Suçlu, 2003 Martında yapılan Plan
Semineri mi? O zaman mahkemeler bu semineri ve katılanları yargılamalı.
Neden savcı-mahkeme Plan Semineri hakkında bir dava açmadı ve bu seminerle
ilgili olarak “sanıklara” hiç bir ceza vermedi? Öyle ki seminere katılanlardan
sadece 50 subay Balyoz davasına dahil edildi..

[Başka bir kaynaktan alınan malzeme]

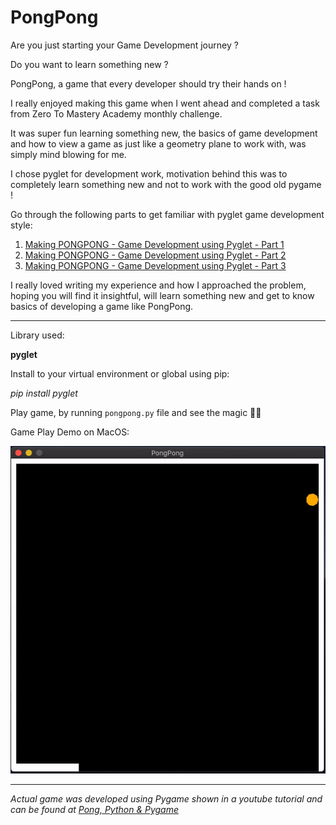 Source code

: # PongPong

Are you just starting your Game Development journey ?

Do you want to learn something new ?

PongPong, a game that every developer should try their hands on !

I really enjoyed making this game when I went ahead and completed a task from Zero To Mastery Academy monthly challenge.

It was super fun learning something new, the basics of game development and how to view a game as just like a geometry plane to work with, was simply mind blowing for me.

I chose pyglet for development work, motivation behind this was to completely learn something new and not to work with the good old pygame !

Go through the following parts to get familiar with pyglet game development style:

1. [Making PONGPONG - Game Development using Pyglet - Part 1](https://blog.codekaro.info/making-pongpong-game-development-using-pyglet-part-1)
2. [Making PONGPONG - Game Development using Pyglet - Part 2](https://blog.codekaro.info/making-pongpong-game-development-using-pyglet-part-2)
3. [Making PONGPONG - Game Development using Pyglet - Part 3](https://blog.codekaro.info/making-pongpong-game-development-using-pyglet-part-3)

I really loved writing my experience and how I approached the problem, hoping you will find it insightful, will learn something new and get to know basics of developing a game like PongPong.

---

Library used:

**pyglet**

Install to your virtual environment or global using pip:

*pip install pyglet*

Play game, by running `pongpong.py` file and see the magic 🧙‍♂️

Game Play Demo on MacOS:

![Game_play on mac](pong_game_play.gif)

---

*Actual game was developed using Pygame shown in a youtube tutorial and can be found at [Pong, Python & Pygame](https://www.youtube.com/watch?v=JRLdbt7vK-E)*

İddianamade Plan Semineri için orada daha önce hazırlanan darbe planının
provası yapıldı, deniyor.
Balyoz davasındaki
tartışmalarda şimdi gelinen nokta şu: “Peki
Plan Semineri’ndeki bu konuşmalar da mı sahte?” Bunu hem Taraf’ın “önemli kişi-kişileri” yapıyor,
hem de gıdalarını bu ve benzeri yerlerden beslenen okur ve taraftar kitlesi..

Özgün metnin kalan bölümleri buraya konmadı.